ZAHEER ABBASI

ISLAMABAD: Finance Minister Ishaq Dar has reportedly conveyed to relevant Ministry that power sector can no longer be run by providing subsidies due to commitments with the International Monetary Fund (IMF) under an Extended Fund Facility.

Sources said the Finance Minister, who recently chaired the first meeting of the Committee formed by the Prime Minister on energy resource rationalization, stated that Water and Power Ministry needs to improve recoveries as power sector can not be the recipient of an unlimited subsidy. Reforms in power sectors are one of the major components of reforms programme agreed by Pakistan with the IMF under a $6.64 billion EFF programme.

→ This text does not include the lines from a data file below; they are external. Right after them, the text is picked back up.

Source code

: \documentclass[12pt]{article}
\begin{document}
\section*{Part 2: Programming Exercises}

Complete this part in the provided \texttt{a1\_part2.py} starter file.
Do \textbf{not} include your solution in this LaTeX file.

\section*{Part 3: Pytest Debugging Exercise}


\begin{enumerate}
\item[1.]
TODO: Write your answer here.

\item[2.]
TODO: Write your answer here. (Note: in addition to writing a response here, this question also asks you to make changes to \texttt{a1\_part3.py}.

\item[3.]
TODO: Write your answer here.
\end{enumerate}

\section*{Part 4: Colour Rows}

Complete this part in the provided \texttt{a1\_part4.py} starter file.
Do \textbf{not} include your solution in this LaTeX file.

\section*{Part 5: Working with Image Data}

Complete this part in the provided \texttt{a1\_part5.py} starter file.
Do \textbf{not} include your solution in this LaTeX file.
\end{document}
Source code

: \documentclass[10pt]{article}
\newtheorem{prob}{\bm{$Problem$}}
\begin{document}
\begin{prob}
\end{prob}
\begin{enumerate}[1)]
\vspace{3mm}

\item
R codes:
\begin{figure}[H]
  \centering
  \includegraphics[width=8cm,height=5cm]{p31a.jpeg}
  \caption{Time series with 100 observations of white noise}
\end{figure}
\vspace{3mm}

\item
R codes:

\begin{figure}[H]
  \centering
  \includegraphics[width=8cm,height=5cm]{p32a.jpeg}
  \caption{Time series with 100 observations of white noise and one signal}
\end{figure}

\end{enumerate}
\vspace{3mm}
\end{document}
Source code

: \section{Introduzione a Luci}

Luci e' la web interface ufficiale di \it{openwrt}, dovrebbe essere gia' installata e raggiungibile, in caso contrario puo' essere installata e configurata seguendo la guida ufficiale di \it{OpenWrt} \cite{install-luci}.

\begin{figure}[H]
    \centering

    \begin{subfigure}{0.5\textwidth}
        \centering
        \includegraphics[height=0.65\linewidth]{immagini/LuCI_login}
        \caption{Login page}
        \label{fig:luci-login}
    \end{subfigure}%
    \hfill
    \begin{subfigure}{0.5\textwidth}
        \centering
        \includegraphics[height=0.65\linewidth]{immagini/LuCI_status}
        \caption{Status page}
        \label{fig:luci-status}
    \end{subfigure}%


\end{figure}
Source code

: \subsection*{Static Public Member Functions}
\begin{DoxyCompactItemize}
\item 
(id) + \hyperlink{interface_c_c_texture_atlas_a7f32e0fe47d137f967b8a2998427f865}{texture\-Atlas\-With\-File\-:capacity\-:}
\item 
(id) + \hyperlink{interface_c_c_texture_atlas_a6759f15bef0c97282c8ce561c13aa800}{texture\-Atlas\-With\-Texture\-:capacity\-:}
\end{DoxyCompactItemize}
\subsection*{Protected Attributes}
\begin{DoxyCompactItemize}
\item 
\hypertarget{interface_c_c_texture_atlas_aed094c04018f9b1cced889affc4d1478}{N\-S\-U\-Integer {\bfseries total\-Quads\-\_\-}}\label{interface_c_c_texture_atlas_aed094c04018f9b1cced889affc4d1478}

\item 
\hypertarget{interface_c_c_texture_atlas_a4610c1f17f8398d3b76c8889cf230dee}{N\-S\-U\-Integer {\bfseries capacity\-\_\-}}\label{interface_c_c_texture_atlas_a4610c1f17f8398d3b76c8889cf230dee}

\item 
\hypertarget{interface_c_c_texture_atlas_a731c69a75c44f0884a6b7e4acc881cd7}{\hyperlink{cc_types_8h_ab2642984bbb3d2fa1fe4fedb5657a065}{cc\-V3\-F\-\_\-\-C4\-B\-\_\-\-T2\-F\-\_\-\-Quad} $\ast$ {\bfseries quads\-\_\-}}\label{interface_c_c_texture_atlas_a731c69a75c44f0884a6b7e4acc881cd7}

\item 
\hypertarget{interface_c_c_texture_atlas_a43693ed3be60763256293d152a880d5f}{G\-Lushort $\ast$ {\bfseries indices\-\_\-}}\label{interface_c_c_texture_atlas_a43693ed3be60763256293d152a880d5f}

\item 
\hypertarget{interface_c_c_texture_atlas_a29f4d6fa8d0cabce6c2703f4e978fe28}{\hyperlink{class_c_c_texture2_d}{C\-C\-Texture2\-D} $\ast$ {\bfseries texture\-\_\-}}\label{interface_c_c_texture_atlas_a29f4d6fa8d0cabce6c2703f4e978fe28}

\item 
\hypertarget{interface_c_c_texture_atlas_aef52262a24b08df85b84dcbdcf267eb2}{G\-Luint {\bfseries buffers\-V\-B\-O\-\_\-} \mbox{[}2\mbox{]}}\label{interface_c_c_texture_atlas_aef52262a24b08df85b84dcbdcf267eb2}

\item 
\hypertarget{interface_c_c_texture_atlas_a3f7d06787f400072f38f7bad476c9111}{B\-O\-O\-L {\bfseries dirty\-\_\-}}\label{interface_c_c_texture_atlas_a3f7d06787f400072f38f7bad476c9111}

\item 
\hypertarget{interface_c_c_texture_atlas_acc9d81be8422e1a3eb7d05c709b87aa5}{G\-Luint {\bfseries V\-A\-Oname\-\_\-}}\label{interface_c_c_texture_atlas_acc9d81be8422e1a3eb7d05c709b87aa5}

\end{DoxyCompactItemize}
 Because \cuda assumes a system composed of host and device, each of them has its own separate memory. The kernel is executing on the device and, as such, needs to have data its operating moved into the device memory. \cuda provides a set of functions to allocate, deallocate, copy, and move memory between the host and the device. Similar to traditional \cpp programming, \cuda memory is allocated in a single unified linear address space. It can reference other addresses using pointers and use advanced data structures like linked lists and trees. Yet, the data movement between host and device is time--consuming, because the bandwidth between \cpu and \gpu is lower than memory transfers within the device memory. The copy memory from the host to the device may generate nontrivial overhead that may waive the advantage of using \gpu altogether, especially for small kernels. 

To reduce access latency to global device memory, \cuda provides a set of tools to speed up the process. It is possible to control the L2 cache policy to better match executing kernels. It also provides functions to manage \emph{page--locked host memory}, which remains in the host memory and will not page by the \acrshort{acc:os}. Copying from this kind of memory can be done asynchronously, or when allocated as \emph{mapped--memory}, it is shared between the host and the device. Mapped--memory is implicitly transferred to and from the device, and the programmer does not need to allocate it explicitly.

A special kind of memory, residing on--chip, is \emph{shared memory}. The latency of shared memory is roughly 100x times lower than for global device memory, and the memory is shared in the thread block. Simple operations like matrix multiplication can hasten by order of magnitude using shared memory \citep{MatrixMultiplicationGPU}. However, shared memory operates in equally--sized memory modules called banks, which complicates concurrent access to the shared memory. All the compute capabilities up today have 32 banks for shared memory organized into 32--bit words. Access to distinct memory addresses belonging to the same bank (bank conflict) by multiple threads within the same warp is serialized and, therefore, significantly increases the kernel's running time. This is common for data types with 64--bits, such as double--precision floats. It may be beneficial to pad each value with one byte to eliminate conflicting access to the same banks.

The government has committed to the IMF that power sector reforms would include a time-bound plan to tackle price distortions, insufficient collections, costly and poorly targeted subsidies, governance and regulatory deficiencies, and low efficiency in energy supply and distribution. The government also agreed to limit the accumulation of payables arrears and to gradually reduce the stock, tackle losses, raise payment compliance, and improve energy efficiency and service delivery in the distribution companies (DISCOs). Power sector reforms also include that the government would place high priority on improving energy sector governance and transparency through National Electric Power Regulatory Authority (NEPRA) and institutional capacity of all energy sector PSEs to be strengthened to allow them to operate independently from the government as efficient commercial entities.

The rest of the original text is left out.